When the jokes stop the viewer isn't sure what's going on. It's plausible that the humour is so subtle it's nonexistent, or that the movie's actually trying to throw a scare or two at the audience. In the case of the former, that's just shameful. As for the latter, that's even worse. Scenes that are shot with what seems to be a genuine intent to scare the audience are absolutely lifeless and uninspired. You can count on seeing mysterious figures in the woods - as you have hundreds of times before. Maybe this is the point, but 'Club Dread' doesn't attempt to satirize genre flicks, and instead of being amused or scared, more often than not expect to be bored. In an attempt to parody any number of horror cliches, 'Club Dread' just mindlessly adds to them.
The acting is pretty bad all around, but that's to be expected - the script is abysmal, and only the rare piece of witty dialogue manages to break up the monotony. Brittany Daniel is fun to look at, and Director Jay Chandrasekhar does an amusing turn as a rastafarian with an english accent. Bill Paxton probably pulls off the best performance as Coconut Pete, which might even be enjoyable if we weren't forced to hear him sing any number of patently unfunny songs.

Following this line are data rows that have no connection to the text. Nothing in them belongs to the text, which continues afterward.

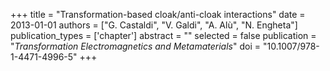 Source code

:+++
title = "Transformation-based cloak/anti-cloak interactions"
date = 2013-01-01
authors = ["G. Castaldi", "V. Galdi", "A. Alù", "N. Engheta"]
publication_types = ['chapter']
abstract = ""
selected = false
publication = "*Transformation Electromagnetics and Metamaterials*"
doi = "10.1007/978-1-4471-4996-5"
+++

At the time of this writing, 'Club Dread' has run for a full week in about 1800 theatres, and has managed to amass less than 4 million dollars. Looks like 'Super Trooper's titanic 6 million dollar mark is still the gold standard. It's a pity 'Club Dread' wasn't able to build on the intelligence of the previous outing from Broken Lizard. They field a lot of talent, but it's just wasted in this travesty of cinema.